(RECORDED INFORMATION):
--
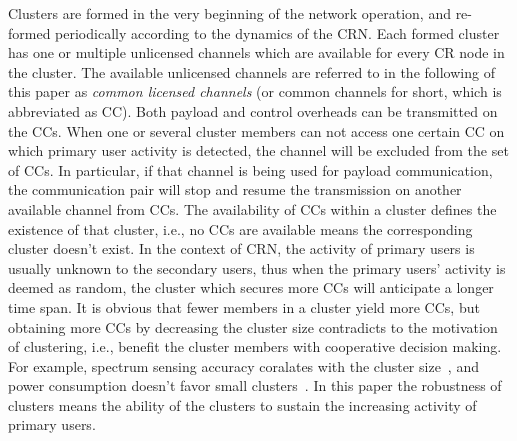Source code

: \documentclass[10pt,journal,compsoc]{IEEEtran}
\theoremstyle{mytheoremstyle}
\theoremstyle{mytheoremstyle}
\theoremstyle{mytheoremstyle}
\newcommand{\ie}{i.e., }
\begin{document}

Clusters are formed in the very beginning of the network operation, and re-formed periodically according to the dynamics of the CRN.
Each formed cluster has one or multiple unlicensed channels which are available for every CR node in the cluster.
The available unlicensed channels are referred to in the following of this paper as \textit{common licensed channels} (or common channels for short, which is abbreviated as CC).
Both payload and control overheads can be transmitted on the CCs.
When one or several cluster members can not access one certain CC on which primary user activity is detected, the channel will be excluded from the set of CCs.
In particular, if that channel is being used for payload communication, the communication pair will stop and resume the transmission on another available channel from CCs.
The availability of CCs within a cluster defines the existence of that cluster, \ie no CCs are available means the corresponding cluster doesn't exist.
In the context of CRN, the activity of primary users is usually unknown to the secondary users, thus when the primary users' activity is deemed as random, the cluster which secures more CCs will anticipate a longer time span.
It is obvious that fewer members in a cluster yield more CCs, but obtaining more CCs by decreasing the cluster size contradicts to the motivation of clustering, \ie benefit the cluster members with cooperative decision making.
For example, spectrum sensing accuracy coralates with the cluster size~\cite{Consensus_based_clustering12}, and power consumption doesn't favor small clusters~\cite{clustering_globecom11, EnergyEfficientClusteringRouting_2015}.
In this paper the robustness of clusters means the ability of the clusters to sustain the increasing activity of primary users.
\end{document}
--
(INSTRUCTIONS TO FOLLOW): Copy all the entries above exactly as they stand, except for the pictures.

(RESULT OF THIS TASK):
Source code

: \documentclass[10pt,journal,compsoc]{IEEEtran}
\theoremstyle{mytheoremstyle}
\theoremstyle{mytheoremstyle}
\theoremstyle{mytheoremstyle}
\newcommand{\ie}{i.e., }
\begin{document}

Clusters are formed in the very beginning of the network operation, and re-formed periodically according to the dynamics of the CRN.
Each formed cluster has one or multiple unlicensed channels which are available for every CR node in the cluster.
The available unlicensed channels are referred to in the following of this paper as \textit{common licensed channels} (or common channels for short, which is abbreviated as CC).
Both payload and control overheads can be transmitted on the CCs.
When one or several cluster members can not access one certain CC on which primary user activity is detected, the channel will be excluded from the set of CCs.
In particular, if that channel is being used for payload communication, the communication pair will stop and resume the transmission on another available channel from CCs.
The availability of CCs within a cluster defines the existence of that cluster, \ie no CCs are available means the corresponding cluster doesn't exist.
In the context of CRN, the activity of primary users is usually unknown to the secondary users, thus when the primary users' activity is deemed as random, the cluster which secures more CCs will anticipate a longer time span.
It is obvious that fewer members in a cluster yield more CCs, but obtaining more CCs by decreasing the cluster size contradicts to the motivation of clustering, \ie benefit the cluster members with cooperative decision making.
For example, spectrum sensing accuracy coralates with the cluster size~\cite{Consensus_based_clustering12}, and power consumption doesn't favor small clusters~\cite{clustering_globecom11, EnergyEfficientClusteringRouting_2015}.
In this paper the robustness of clusters means the ability of the clusters to sustain the increasing activity of primary users.
\end{document}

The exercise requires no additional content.